• Information
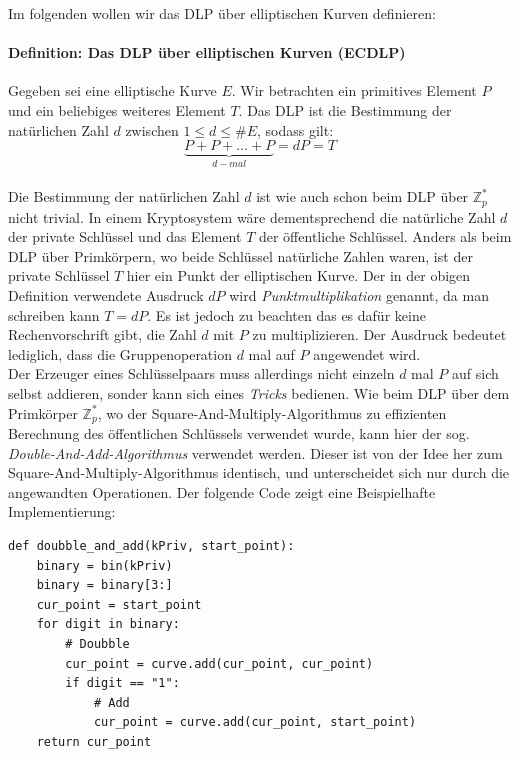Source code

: Im folgenden wollen wir das DLP über elliptischen Kurven definieren:

\paragraph{Definition: Das DLP über elliptischen Kurven (ECDLP)}
Gegeben sei eine elliptische Kurve $E$. Wir betrachten ein primitives Element $P$ und ein beliebiges weiteres Element $T$. Das DLP ist die Bestimmung der natürlichen Zahl $d$ zwischen $1 \leq d \leq \#E$, sodass gilt:
$$\underbrace{P + P + \dots + P}_{d-mal} = d P = T$$\\

Die Bestimmung der natürlichen Zahl $d$ ist wie auch schon beim DLP über $\mathbb{Z}^*_p$ nicht trivial. In einem Kryptosystem wäre dementsprechend die natürliche Zahl $d$ der private Schlüssel und das Element $T$ der öffentliche Schlüssel. Anders als beim DLP über Primkörpern, wo beide Schlüssel natürliche Zahlen waren, ist der private Schlüssel $T$ hier ein Punkt der elliptischen Kurve. Der in der obigen Definition verwendete Ausdruck $dP$ wird \textit{Punktmultiplikation} genannt, da man schreiben kann $T = dP$. Es ist jedoch zu beachten das es dafür keine Rechenvorschrift gibt, die Zahl $d$ mit $P$ zu multiplizieren. Der Ausdruck bedeutet lediglich, dass die Gruppenoperation $d$ mal auf $P$ angewendet wird.\\

Der Erzeuger eines Schlüsselpaars muss allerdings nicht einzeln $d$ mal $P$ auf sich selbst addieren, sonder kann sich eines \textit{Tricks} bedienen. Wie beim DLP über dem Primkörper $\mathbb{Z}^*_p$, wo der Square-And-Multiply-Algorithmus zu effizienten Berechnung des öffentlichen Schlüssels verwendet wurde, kann hier der sog. \textit{Double-And-Add-Algorithmus} verwendet werden. Dieser ist von der Idee her zum Square-And-Multiply-Algorithmus identisch, und unterscheidet sich nur durch die angewandten Operationen. Der folgende Code zeigt eine Beispielhafte Implementierung:

\vspace{\baselineskip}
\begin{lstlisting}[caption={Double-And-Add-Algorithmus in Python}, captionpos=b]
def doubble_and_add(kPriv, start_point):
	binary = bin(kPriv)
	binary = binary[3:]
    cur_point = start_point
    for digit in binary:
        # Doubble
	    cur_point = curve.add(cur_point, cur_point)
		if digit == "1":
	        # Add
            cur_point = curve.add(cur_point, start_point)
    return cur_point
\end{lstlisting}
\vspace{\baselineskip}

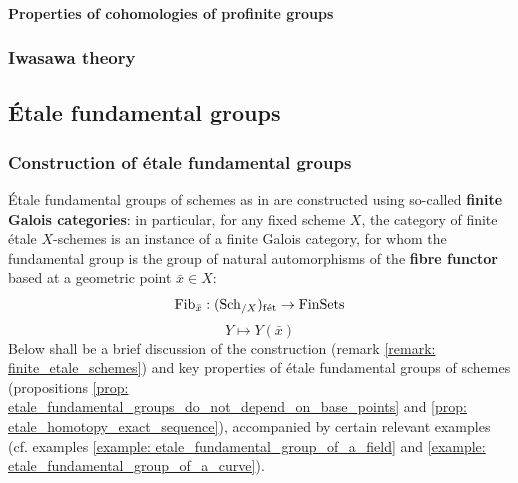                 \paragraph{Properties of cohomologies of profinite groups}
            
            \subsubsection{Iwasawa theory}
            
        \subsection{\'Etale fundamental groups}
            \subsubsection{Construction of \'etale fundamental groups}
                \'Etale fundamental groups of schemes as in \cite[Expos\'e V]{SGA1} are constructed using so-called \textbf{finite Galois categories}: in particular, for any fixed scheme $X$, the category of finite \'etale $X$-schemes is an instance of a finite Galois category, for whom the fundamental group is the group of natural automorphisms of the \textbf{fibre functor} based at a geometric point $\bar{x} \in X$:
                    $$\mathrm{Fib}_{\bar{x}}: (\mathrm{Sch}_{/X})_{\mathrm{f\acute{e}t}} \to \mathrm{Fin}\mathrm{Sets}$$
                    $$Y \mapsto Y(\bar{x})$$
                Below shall be a brief discussion of the construction (remark \ref{remark: finite_etale_schemes}) and key properties of \'etale fundamental groups of schemes (propositions \ref{prop: etale_fundamental_groups_do_not_depend_on_base_points} and \ref{prop: etale_homotopy_exact_sequence}), accompanied by certain relevant examples (cf. examples \ref{example: etale_fundamental_group_of_a_field} and \ref{example: etale_fundamental_group_of_a_curve}). 
                
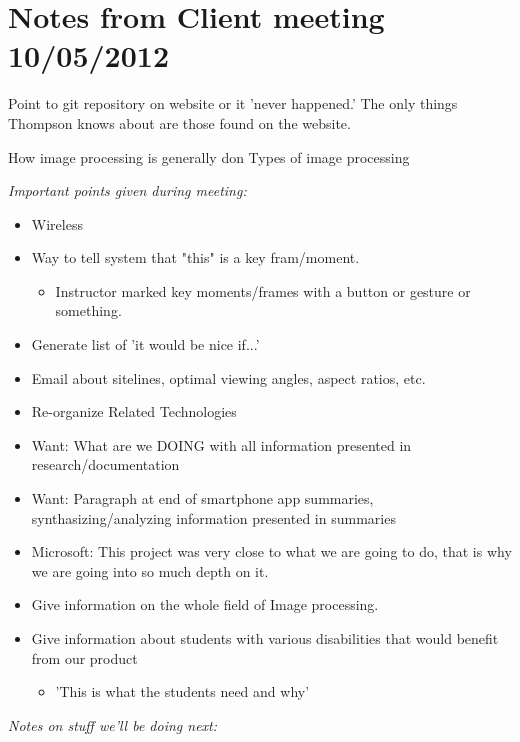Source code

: \documentclass[]{article}
\begin{document}
	\section{Notes from Client meeting 10/05/2012}
	Point to git repository on website or it 'never happened.' The only things Thompson knows about are those found on the website.
	
	How image processing is generally don
	Types of image processing
	
	\emph{Important points given during meeting:}
		\begin{itemize}
			\item Wireless
			\item Way to tell system that "this" is a key fram/moment.
			\begin{itemize}
				\item Instructor marked key moments/frames with a button or gesture or something.
			\end{itemize}
			\item Generate list of 'it would be nice if...'
			\item Email about sitelines, optimal viewing angles, aspect ratios, etc.
			\item Re-organize Related Technologies
			\item Want: What are we DOING with all information presented in research/documentation
			\item Want: Paragraph at end of smartphone app summaries, synthasizing/analyzing information presented in summaries
			\item Microsoft: This project was very close to what we are going to do, that is why we are going into so much depth on it.
			\item Give information on the whole field of Image processing.
			\item Give information about students with various disabilities that would benefit from our product
			\begin{itemize}
				\item 'This is what the students need and why'
			\end{itemize}
		\end{itemize}
	\emph{Notes on stuff we'll be doing next:}
\end{document}
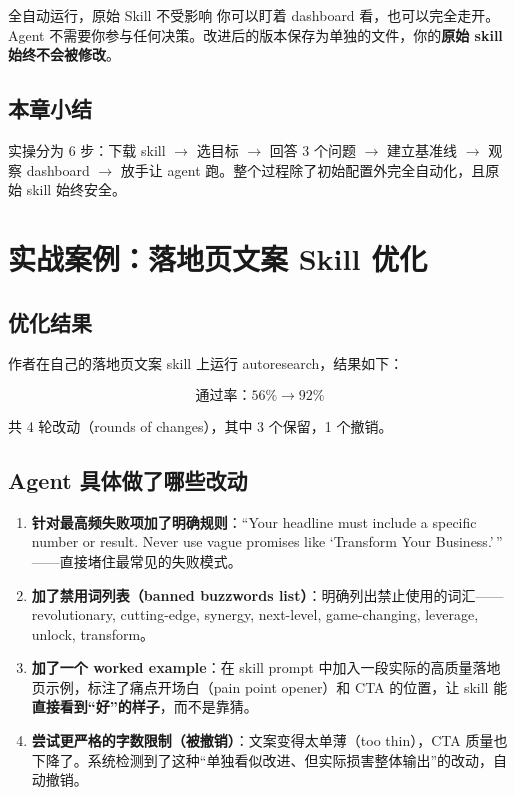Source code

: \documentclass[a4paper]{article}
\begin{document}
\begin{importantbox}{全自动运行，原始 Skill 不受影响}
你可以盯着 dashboard 看，也可以完全走开。Agent 不需要你参与任何决策。改进后的版本保存为单独的文件，你的\textbf{原始 skill 始终不会被修改}。
\end{importantbox}

\subsection{本章小结}

实操分为 6 步：下载 skill $\to$ 选目标 $\to$ 回答 3 个问题 $\to$ 建立基准线 $\to$ 观察 dashboard $\to$ 放手让 agent 跑。整个过程除了初始配置外完全自动化，且原始 skill 始终安全。

\section{实战案例：落地页文案 Skill 优化}

\subsection{优化结果}

作者在自己的落地页文案 skill 上运行 autoresearch，结果如下：

$$\text{通过率：} 56\% \longrightarrow 92\%$$

共 4 轮改动（rounds of changes），其中 3 个保留，1 个撤销。

\subsection{Agent 具体做了哪些改动}

\begin{enumerate}
    \item \textbf{针对最高频失败项加了明确规则}：``Your headline must include a specific number or result. Never use vague promises like `Transform Your Business.'\,'' ——直接堵住最常见的失败模式。

    \item \textbf{加了禁用词列表（banned buzzwords list）}：明确列出禁止使用的词汇——revolutionary, cutting-edge, synergy, next-level, game-changing, leverage, unlock, transform。

    \item \textbf{加了一个 worked example}：在 skill prompt 中加入一段实际的高质量落地页示例，标注了痛点开场白（pain point opener）和 CTA 的位置，让 skill 能\textbf{直接看到``好''的样子}，而不是靠猜。

    \item \textbf{尝试更严格的字数限制（被撤销）}：文案变得太单薄（too thin），CTA 质量也下降了。系统检测到了这种``单独看似改进、但实际损害整体输出''的改动，自动撤销。
\end{enumerate}
\end{document}
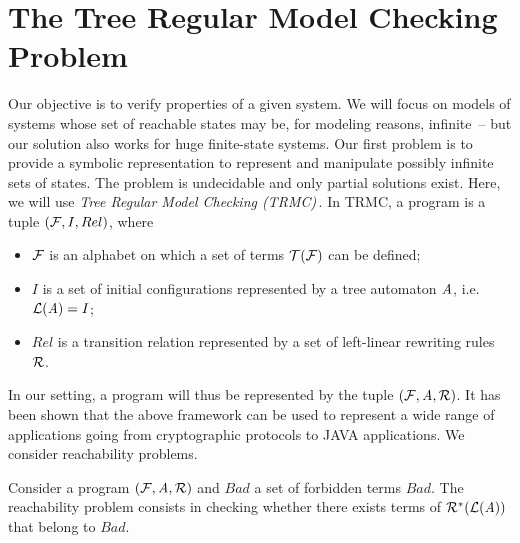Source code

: 
\section{The Tree Regular Model Checking Problem}
\label{sec:completion}

Our objective is to verify properties of a given system. We will focus
on models of systems whose set of reachable states may be, for
modeling reasons, infinite\,\cite{WB98} -- but our solution also works
for huge finite-state systems. Our first problem is to provide a
symbolic representation to represent and manipulate possibly infinite
sets of states. The problem is undecidable and only partial solutions
exist. Here, we will use {\em Tree Regular Model Checking
  (TRMC)}\,\cite{ALRd05}.
\noindent
In TRMC, a program is a tuple $(\mathcal{F}, I,
Rel)$, where

\begin{itemize}
\item
$\mathcal{F}$ is an alphabet on which a set of terms $\mathcal{T(F)}$ can be defined;

\item
$I$ is a set of initial configurations represented by a
tree automaton $\mathit A$, i.e. $\mathcal{L}(\mathit A)=I$;

\item $Rel$ is a transition relation represented by a set of
  left-linear rewriting rules $\mathcal R$.
\end{itemize}

\noindent
In our setting, a program will thus be represented by the tuple $(\mathcal{F},\mathit A,\mathcal R)$.
It has been shown that the above framework can be used to represent a
wide range of applications going from cryptographic protocols to JAVA
applications. We consider reachability problems.

\begin{definition}
\label{def:reachability}
Consider a program $(\mathcal{F},\mathit A,\mathcal R)$ and $Bad$ a set of forbidden terms
$Bad$. The reachability problem consists in checking whether there
exists terms of $\mathcal R^*(\mathcal{L}(\mathit A))$ that belong to $Bad$.
\end{definition}


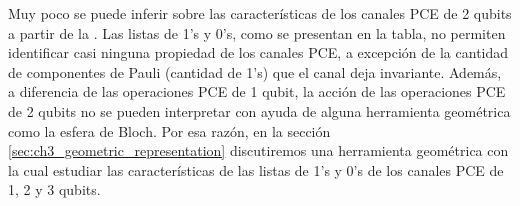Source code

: Muy poco se puede inferir sobre las características de los canales 
PCE de 2 qubits a partir 
de la . Las listas de 1's y 0's, 
como se presentan en la tabla, no permiten identificar casi ninguna 
propiedad de los canales PCE, a excepción de la cantidad de componentes 
de Pauli (cantidad de 1's) que el canal deja invariante. Además, a 
diferencia de las operaciones PCE de 1 qubit, la acción de las operaciones PCE
de 2 qubits no se pueden interpretar con ayuda de alguna herramienta 
geométrica como la esfera de Bloch. Por esa razón, en la sección 
\ref{sec:ch3_geometric_representation} discutiremos una 
herramienta geométrica con la cual estudiar las características de 
las listas de 1's y 0's de los canales PCE de 1, 2 y 3 qubits.
\begin{table}[]
\centering
{}
\end{table}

• Task item
Extract every line containing the string "emph" from the material.

• Response below
	\emph{Important points given during meeting:}
	\emph{Notes on stuff we'll be doing next:}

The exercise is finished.